START ENTRIES SHOWN
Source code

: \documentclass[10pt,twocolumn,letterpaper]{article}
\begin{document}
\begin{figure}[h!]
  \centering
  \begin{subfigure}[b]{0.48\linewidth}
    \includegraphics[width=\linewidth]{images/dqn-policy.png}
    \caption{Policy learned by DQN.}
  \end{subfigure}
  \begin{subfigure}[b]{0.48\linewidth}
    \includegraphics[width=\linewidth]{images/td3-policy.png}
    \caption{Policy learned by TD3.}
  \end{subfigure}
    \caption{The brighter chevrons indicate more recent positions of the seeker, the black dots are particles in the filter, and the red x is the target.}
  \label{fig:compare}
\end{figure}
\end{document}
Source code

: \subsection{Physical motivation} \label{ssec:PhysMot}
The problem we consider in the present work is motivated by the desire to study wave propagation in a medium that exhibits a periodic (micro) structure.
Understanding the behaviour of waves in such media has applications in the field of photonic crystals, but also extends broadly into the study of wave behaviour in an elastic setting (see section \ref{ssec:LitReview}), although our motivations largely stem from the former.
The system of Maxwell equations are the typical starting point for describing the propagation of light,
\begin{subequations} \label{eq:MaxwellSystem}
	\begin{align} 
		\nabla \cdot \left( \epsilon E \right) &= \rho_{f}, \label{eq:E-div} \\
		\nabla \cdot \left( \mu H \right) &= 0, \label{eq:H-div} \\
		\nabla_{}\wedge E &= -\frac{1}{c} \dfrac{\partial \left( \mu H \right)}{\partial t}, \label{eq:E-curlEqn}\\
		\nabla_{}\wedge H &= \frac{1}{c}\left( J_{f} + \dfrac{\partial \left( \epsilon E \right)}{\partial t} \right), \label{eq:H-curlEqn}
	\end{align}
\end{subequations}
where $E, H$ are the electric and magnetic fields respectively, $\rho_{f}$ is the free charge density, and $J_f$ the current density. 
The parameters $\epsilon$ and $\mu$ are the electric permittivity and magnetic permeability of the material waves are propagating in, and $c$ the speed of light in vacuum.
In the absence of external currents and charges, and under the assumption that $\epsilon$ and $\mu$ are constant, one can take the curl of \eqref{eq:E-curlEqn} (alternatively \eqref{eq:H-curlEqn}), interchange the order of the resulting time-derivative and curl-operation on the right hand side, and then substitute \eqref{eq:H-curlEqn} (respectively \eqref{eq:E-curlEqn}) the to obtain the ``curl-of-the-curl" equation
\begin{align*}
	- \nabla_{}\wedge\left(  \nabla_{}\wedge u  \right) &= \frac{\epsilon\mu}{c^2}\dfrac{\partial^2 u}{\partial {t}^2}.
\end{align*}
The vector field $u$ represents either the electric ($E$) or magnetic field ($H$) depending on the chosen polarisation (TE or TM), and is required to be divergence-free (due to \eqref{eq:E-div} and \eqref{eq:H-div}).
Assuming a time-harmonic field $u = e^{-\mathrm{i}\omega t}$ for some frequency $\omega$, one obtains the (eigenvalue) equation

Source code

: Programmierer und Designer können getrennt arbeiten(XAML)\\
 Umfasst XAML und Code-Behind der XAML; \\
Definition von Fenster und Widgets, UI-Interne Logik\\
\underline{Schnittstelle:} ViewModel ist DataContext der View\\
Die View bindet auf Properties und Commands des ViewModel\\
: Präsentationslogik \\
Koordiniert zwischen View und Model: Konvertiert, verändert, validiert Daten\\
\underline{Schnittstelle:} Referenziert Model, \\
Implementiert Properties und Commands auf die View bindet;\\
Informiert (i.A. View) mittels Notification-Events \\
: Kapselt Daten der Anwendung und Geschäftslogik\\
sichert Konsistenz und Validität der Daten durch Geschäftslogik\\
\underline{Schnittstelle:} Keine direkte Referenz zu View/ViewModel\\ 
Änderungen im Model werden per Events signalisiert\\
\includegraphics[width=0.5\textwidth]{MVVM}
END ENTRIES SHOWN
EXERCISE INSTRUCTIONS
Repeat the data above. Change nothing.

RESPONSE TO THIS TASK
Source code

: \documentclass[10pt,twocolumn,letterpaper]{article}
\begin{document}
\begin{figure}[h!]
  \centering
  \begin{subfigure}[b]{0.48\linewidth}
    \includegraphics[width=\linewidth]{images/dqn-policy.png}
    \caption{Policy learned by DQN.}
  \end{subfigure}
  \begin{subfigure}[b]{0.48\linewidth}
    \includegraphics[width=\linewidth]{images/td3-policy.png}
    \caption{Policy learned by TD3.}
  \end{subfigure}
    \caption{The brighter chevrons indicate more recent positions of the seeker, the black dots are particles in the filter, and the red x is the target.}
  \label{fig:compare}
\end{figure}
\end{document}
Source code

: \subsection{Physical motivation} \label{ssec:PhysMot}
The problem we consider in the present work is motivated by the desire to study wave propagation in a medium that exhibits a periodic (micro) structure.
Understanding the behaviour of waves in such media has applications in the field of photonic crystals, but also extends broadly into the study of wave behaviour in an elastic setting (see section \ref{ssec:LitReview}), although our motivations largely stem from the former.
The system of Maxwell equations are the typical starting point for describing the propagation of light,
\begin{subequations} \label{eq:MaxwellSystem}
	\begin{align} 
		\nabla \cdot \left( \epsilon E \right) &= \rho_{f}, \label{eq:E-div} \\
		\nabla \cdot \left( \mu H \right) &= 0, \label{eq:H-div} \\
		\nabla_{}\wedge E &= -\frac{1}{c} \dfrac{\partial \left( \mu H \right)}{\partial t}, \label{eq:E-curlEqn}\\
		\nabla_{}\wedge H &= \frac{1}{c}\left( J_{f} + \dfrac{\partial \left( \epsilon E \right)}{\partial t} \right), \label{eq:H-curlEqn}
	\end{align}
\end{subequations}
where $E, H$ are the electric and magnetic fields respectively, $\rho_{f}$ is the free charge density, and $J_f$ the current density. 
The parameters $\epsilon$ and $\mu$ are the electric permittivity and magnetic permeability of the material waves are propagating in, and $c$ the speed of light in vacuum.
In the absence of external currents and charges, and under the assumption that $\epsilon$ and $\mu$ are constant, one can take the curl of \eqref{eq:E-curlEqn} (alternatively \eqref{eq:H-curlEqn}), interchange the order of the resulting time-derivative and curl-operation on the right hand side, and then substitute \eqref{eq:H-curlEqn} (respectively \eqref{eq:E-curlEqn}) the to obtain the ``curl-of-the-curl" equation
\begin{align*}
	- \nabla_{}\wedge\left(  \nabla_{}\wedge u  \right) &= \frac{\epsilon\mu}{c^2}\dfrac{\partial^2 u}{\partial {t}^2}.
\end{align*}
The vector field $u$ represents either the electric ($E$) or magnetic field ($H$) depending on the chosen polarisation (TE or TM), and is required to be divergence-free (due to \eqref{eq:E-div} and \eqref{eq:H-div}).
Assuming a time-harmonic field $u = e^{-\mathrm{i}\omega t}$ for some frequency $\omega$, one obtains the (eigenvalue) equation

Source code

: Programmierer und Designer können getrennt arbeiten(XAML)\\
 Umfasst XAML und Code-Behind der XAML; \\
Definition von Fenster und Widgets, UI-Interne Logik\\
\underline{Schnittstelle:} ViewModel ist DataContext der View\\
Die View bindet auf Properties und Commands des ViewModel\\
: Präsentationslogik \\
Koordiniert zwischen View und Model: Konvertiert, verändert, validiert Daten\\
\underline{Schnittstelle:} Referenziert Model, \\
Implementiert Properties und Commands auf die View bindet;\\
Informiert (i.A. View) mittels Notification-Events \\
: Kapselt Daten der Anwendung und Geschäftslogik\\
sichert Konsistenz und Validität der Daten durch Geschäftslogik\\
\underline{Schnittstelle:} Keine direkte Referenz zu View/ViewModel\\ 
Änderungen im Model werden per Events signalisiert\\
\includegraphics[width=0.5\textwidth]{MVVM}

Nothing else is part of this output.